#### Work item:
Below are the records; copy out every line that holds the word "Америки".

#### Excerpted data:
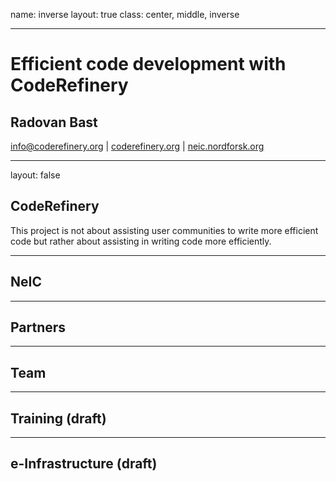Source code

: name: inverse
layout: true
class: center, middle, inverse

---

# Efficient code development with CodeRefinery

## Radovan Bast

[info@coderefinery.org](info@coderefinery.org) | [coderefinery.org](http://coderefinery.org) | [neic.nordforsk.org](https://neic.nordforsk.org)

---

layout: false

## CodeRefinery

This project is not about assisting user communities to write more efficient
code but rather about assisting in writing code more efficiently.

---

## NeIC

---

## Partners

---

## Team

---

## Training (draft)

---

## e-Infrastructure (draft)
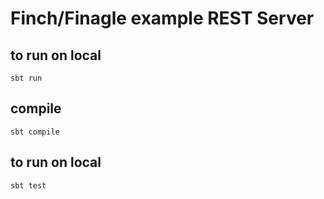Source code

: # Finch/Finagle example REST Server

## to run on local
``sbt run``

## compile
``sbt compile``

## to run on local
``sbt test``
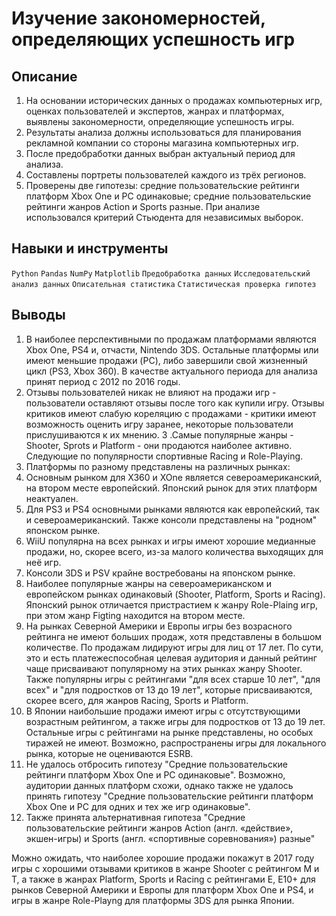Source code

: # Изучение закономерностей, определяющих успешность игр
## Описание
1. На основании исторических данных о продажах компьютерных игр, оценках пользователей и экспертов, жанрах и платформах, выявлены закономерности, определяющие успешность игры.
2. Результаты анализа должны использоваться для планирования рекламной компании со стороны магазина компьютерных игр.
3. После предобработки данных выбран актуальный период для анализа.
4. Составлены портреты пользователей каждого из трёх регионов.
5. Проверены две гипотезы: средние пользовательские рейтинги платформ Xbox One и PC одинаковые; средние пользовательские рейтинги жанров Action и Sports разные. При анализе использовался критерий Стьюдента для независимых выборок.
## Навыки и инструменты
`Python` `Pandas` `NumPy` `Matplotlib` `Предобработка данных` `Исследовательский анализ данных` `Описательная статистика` `Статистическая проверка гипотез`
## Выводы
1. В наиболее перспективными по продажам платформами являются Xbox One, PS4 и, отчасти, Nintendo 3DS. Остальные платформы или имеют меньшие продажи (PC), либо завершили свой жизненный цикл (PS3, Xbox 360). В качестве актуального периода для анализа принят период с 2012 по 2016 годы.
2. Отзывы пользователей никак не влияют на продажи игр - пользователи оставляют отзывы после того как купили игру. Отзывы критиков имеют слабую кореляцию с продажами - критики имеют возможность оценить игру заранее, некоторые пользователи прислушиваются к их мнению.
3 .Самые популярные жанры - Shooter, Sprots и Platform - они продаются наиболее активно. Следующие по популярности спортивные Racing и Role-Playing.
4. Платформы по разному представлены на различных рынках:
 1. Основным рынком для X360 и XOne является североамериканский, на втором месте европейский. Японский рынок для этих платформ неактуален.
 2. Для PS3 и PS4 основными рынками являются как европейский, так и североамериканский. Также консоли представлены на "родном" японском рынке.
 3. WiiU популярна на всех рынках и игры имеют хорошие медианные продажи, но, скорее всего, из-за малого количества выходящих для неё игр.
 4. Консоли 3DS и PSV крайне востребованы на японском рынке.
5. Наиболее популярные жанры на североамериканском и европейском рынках одинаковый (Shooter, Platform, Sports и Racing). Японский рынок отличается пристрастием к жанру Role-Plaing игр, при этом жанр Figting находится на втором месте.
6. На рынках Северной Америки и Европы игры без возрасного рейтинга не имеют больших продаж, хотя представлены в большом количестве. По продажам лидируют игры для лиц от 17 лет. По сути, это и есть платежеспособная целевая аудитория и данный рейтинг чаще присваивают популярному на этих рынках жанру Shooter. Также популярны игры с рейтингами "для всех старше 10 лет", "для всех" и "для подростков от 13 до 19 лет", которые присваиваются, скорее всего, для жанров Racing, Sports и Platform.
7. В Японии наибольшие продажи имеют игры с отсутствующими возрастным рейтингом, а также игры для подростков от 13 до 19 лет. Остальные игры с рейтингами на рынке представлены, но особых тиражей не имеют. Возможно, распространены игры для локального рынка, которые не оцениваются ESRB.
8. Не удалось отбросить гипотезу "Средние пользовательские рейтинги платформ Xbox One и PC одинаковые". Возможно, аудитории данных платформ схожи, однако также не удалось принять гипотезу "Средние пользовательские рейтинги платформ Xbox One и PC для одних и тех же игр одинаковые".
9. Также принята альтернативная гипотеза "Средние пользовательские рейтинги жанров Action (англ. «действие», экшен-игры) и Sports (англ. «спортивные соревнования») разные"

Можно ожидать, что наиболее хорошие продажи покажут в 2017 году игры с хорошими отзывами критиков в жанре Shooter с рейтингом M и T, а также в жанрах Platform, Sports и Racing с рейтингами E, E10+ для рынков Северной Америки и Европы для платформ Xbox One и PS4, и игры в жанре Role-Playng для платформы 3DS для рынка Японии.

#### Written response:
6. На рынках Северной Америки и Европы игры без возрасного рейтинга не имеют больших продаж, хотя представлены в большом количестве. По продажам лидируют игры для лиц от 17 лет. По сути, это и есть платежеспособная целевая аудитория и данный рейтинг чаще присваивают популярному на этих рынках жанру Shooter. Также популярны игры с рейтингами "для всех старше 10 лет", "для всех" и "для подростков от 13 до 19 лет", которые присваиваются, скорее всего, для жанров Racing, Sports и Platform.
Можно ожидать, что наиболее хорошие продажи покажут в 2017 году игры с хорошими отзывами критиков в жанре Shooter с рейтингом M и T, а также в жанрах Platform, Sports и Racing с рейтингами E, E10+ для рынков Северной Америки и Европы для платформ Xbox One и PS4, и игры в жанре Role-Playng для платформы 3DS для рынка Японии.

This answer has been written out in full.